Militant Sikh youths, still embittered with the Indian government, have threatened to continue the violence that has wracked the heartland Sikh state of Punjab for the past three years.
But the government of Prime Minister Rajiv Gandhi appears to be counting on widespread indications of support within the mainstream Sikh community -- weary of the violence that has taken more than 2,000 lives in the strategic state -- to overwhelm the extremist view and allow implementation of the accord reached last week between the government and the main Sikh political party, Akali Dal.
Officials in Punjab said they have tightened security around the governor and key political leaders after receiving reports that they were marked for terrorist attacks, and fresh reinforcements were rushed to the state yesterday after the killing of a police inspector in Amritsar.
In interviews with Indian reporters yesterday, members of the outlawed All-India Sikh Students' Federation predicted an escalation of violence despite Wednesday's agreement in New Delhi between Gandhi and Sant Harchand Singh Longowal.
But the accord, which gives Sikhs a greater chance of political control of Punjab, India's granary, received wide support from many Sikhs. Several of them said in interviews here and in the Punjab in recent days that they were tired of years of turmoil.
Harkishan Singh, a scooter rickshaw driver in Chandigarh, complained that restrictions imposed as a result of the violence cut into his income. "People questioned whether we were loyal to India. We lost business as a result of the agitation in the Punjab," said a businessman here.
Gandhi's government appears to be relying on this strain of Sikh opinion. The appointed governor of Punjab, Arjun Singh, said in an interview Friday that the government does not expect threats of violence or opposition by splinter groups to kill the agreement with the Akali Dal. He said public opinion eventually will force an end to the violence.
"Peace has not been won as yet," wrote M.J. Akbar, the widely respected editor of the Telegraph, a daily newspaper published in Calcutta. "It requires more than resolutions to solve the Punjab. The terrorists and secessionists, who have suffered their worst defeat so far, will react like scalded animals. They will search for the means to destroy the relief, which is the common sentiment. They will not accept defeat without their last stand -- perhaps one more round of violence."
The agreement with Gandhi has been rejected by a more extreme wing of the Akali Dal, and it met with opposition Friday from two party leaders who are political enemies of Longowal.

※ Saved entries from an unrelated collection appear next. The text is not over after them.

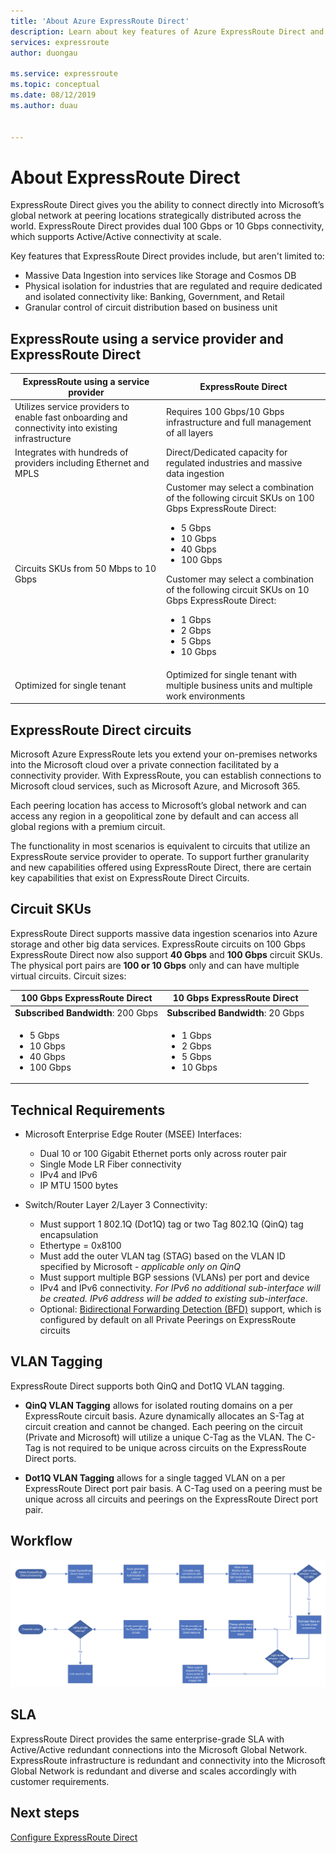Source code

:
 ```yaml
---
title: 'About Azure ExpressRoute Direct'
description: Learn about key features of Azure ExpressRoute Direct and information needed to onboard to ExpressRoute Direct, like available SKUs and technical requirements.
services: expressroute
author: duongau

ms.service: expressroute
ms.topic: conceptual
ms.date: 08/12/2019
ms.author: duau


---
```


# About ExpressRoute Direct

ExpressRoute Direct gives you the ability to connect directly into Microsoft’s global network at peering locations strategically distributed across the world. ExpressRoute Direct provides dual 100 Gbps or 10 Gbps connectivity, which supports Active/Active connectivity at scale.

Key features that ExpressRoute Direct provides include, but aren't limited to:

* Massive Data Ingestion into services like Storage and Cosmos DB
* Physical isolation for industries that are regulated and require dedicated and isolated connectivity like: Banking, Government, and Retail
* Granular control of circuit distribution based on business unit

## ExpressRoute using a service provider and ExpressRoute Direct

| **ExpressRoute using a service provider** | **ExpressRoute Direct** | 
| --- | --- |
| Utilizes service providers to enable fast onboarding and connectivity into existing infrastructure | Requires 100 Gbps/10 Gbps infrastructure and full management of all layers
| Integrates with hundreds of providers including Ethernet and MPLS | Direct/Dedicated capacity for regulated industries and massive data ingestion |
| Circuits SKUs from 50 Mbps to 10 Gbps | Customer may select a combination of the following circuit SKUs on 100 Gbps ExpressRoute Direct: <ul><li>5 Gbps</li><li>10 Gbps</li><li>40 Gbps</li><li>100 Gbps</li></ul> Customer may select a combination of the following circuit SKUs on 10 Gbps ExpressRoute Direct:<ul><li>1 Gbps</li><li>2 Gbps</li><li>5 Gbps</li><li>10 Gbps</li></ul>
| Optimized for single tenant | Optimized for single tenant with multiple business units and multiple work environments

## ExpressRoute Direct circuits

Microsoft Azure ExpressRoute lets you extend your on-premises networks into the Microsoft cloud over a private connection facilitated by a connectivity provider. With ExpressRoute, you can establish connections to Microsoft cloud services, such as Microsoft Azure, and Microsoft 365.

Each peering location has access to Microsoft’s global network and can access any region in a geopolitical zone by default and can access all global regions with a premium circuit.  

The functionality in most scenarios is equivalent to circuits that utilize an ExpressRoute service provider to operate. To support further granularity and new capabilities offered using ExpressRoute Direct, there are certain key capabilities that exist on ExpressRoute Direct Circuits.

## Circuit SKUs

ExpressRoute Direct supports massive data ingestion scenarios into Azure storage and other big data services. ExpressRoute circuits on 100 Gbps ExpressRoute Direct now also support **40 Gbps** and **100 Gbps** circuit SKUs. The physical port pairs are **100 or 10 Gbps** only and can have multiple virtual circuits. Circuit sizes:

| **100 Gbps ExpressRoute Direct** | **10 Gbps ExpressRoute Direct** | 
| --- | --- |
| **Subscribed Bandwidth**: 200 Gbps | **Subscribed Bandwidth**: 20 Gbps |
| <ul><li>5 Gbps</li><li>10 Gbps</li><li>40 Gbps</li><li>100 Gbps</li></ul> | <ul><li>1 Gbps</li><li>2 Gbps</li><li>5 Gbps</li><li>10 Gbps</li></ul>

## Technical Requirements

* Microsoft Enterprise Edge Router (MSEE) Interfaces:
    * Dual 10 or 100 Gigabit Ethernet ports only across router pair
    * Single Mode LR Fiber connectivity
    * IPv4 and IPv6
    * IP MTU 1500 bytes

* Switch/Router Layer 2/Layer 3 Connectivity:
    * Must support 1 802.1Q (Dot1Q) tag or two Tag 802.1Q (QinQ) tag encapsulation
    * Ethertype = 0x8100
    * Must add the outer VLAN tag (STAG) based on the VLAN ID specified by Microsoft - *applicable only on QinQ*
    * Must support multiple BGP sessions (VLANs) per port and device
    * IPv4 and IPv6 connectivity. *For IPv6 no additional sub-interface will be created. IPv6 address will be added to existing sub-interface*. 
    * Optional: [Bidirectional Forwarding Detection (BFD)](./expressroute-bfd.md) support, which is configured by default on all Private Peerings on ExpressRoute circuits

## VLAN Tagging

ExpressRoute Direct supports both QinQ and Dot1Q VLAN tagging.

* **QinQ VLAN Tagging** allows for isolated routing domains on a per ExpressRoute circuit basis. Azure dynamically allocates an S-Tag at circuit creation and cannot be changed. Each peering on the circuit (Private and Microsoft) will utilize a unique C-Tag as the VLAN. The C-Tag is not required to be unique across circuits on the ExpressRoute Direct ports.

* **Dot1Q VLAN Tagging** allows for a single tagged VLAN on a per ExpressRoute Direct port pair basis. A C-Tag used on a peering must be unique across all circuits and peerings on the ExpressRoute Direct port pair.

## Workflow

[![workflow](./media/expressroute-erdirect-about/workflow1.png)](./media/expressroute-erdirect-about/workflow1.png#lightbox)

## SLA

ExpressRoute Direct provides the same enterprise-grade SLA with Active/Active redundant connections into the Microsoft Global Network. ExpressRoute infrastructure is redundant and connectivity into the Microsoft Global Network is redundant and diverse and scales accordingly with customer requirements. 

## Next steps

[Configure ExpressRoute Direct](expressroute-howto-erdirect.md)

While the agreement meets many of the Sikhs' political demands by increasing their control over Punjab and turning over federally run Chandigarh to them as a capital, scars are still present from three years of battles between Hindus and Sikhs in northern India.
Standing outside the sacred Sikh temple in the tiny Punjab town of Anandpur Sahib, a retired professor of animal husbandry, Karnail Singh, said: "We can be happy in India if the Hindus keep us happy. But they . . . just want to absorb us."
This view that Sikhs, who make up just 2 percent of India's 750 million inhabitants, cannot continue to exist in a country dominated by Hindus has led Sikh extremists to demand the formation of their own nation, Khalistan, in territory that is now the Indian Punjab.
More moderate Sikhs, however, are pressing for a territorial alignment that ensures them control of Punjab as a Sikh state, a demand that the agreement appears to meet. The agreement is less clear on the related demand for greater autonomy from strong central government rule. An already existing committee on relations between the central government and the states would study the issue.
Longowal had proposed that solution to the government of Rajiv Gandhi's mother, Indira Gandhi, two years ago, but it was turned down. This time, however, he apparently agreed that any powers given to Punjab should be entirely within the Indian constitution.
There are also scars among Hindus. Since the secessionist activity, many Hindus question whether Sikhs consider themselves members of the Indian nation. These concerns were intensified when Indira Gandhi was assassinated Oct. 31, apparently by two Sikhs on her security detail.
Sikhs' fears that they are not accepted as Indians, on the other hand, grew as a result of an anti-Sikh bloodbath that followed.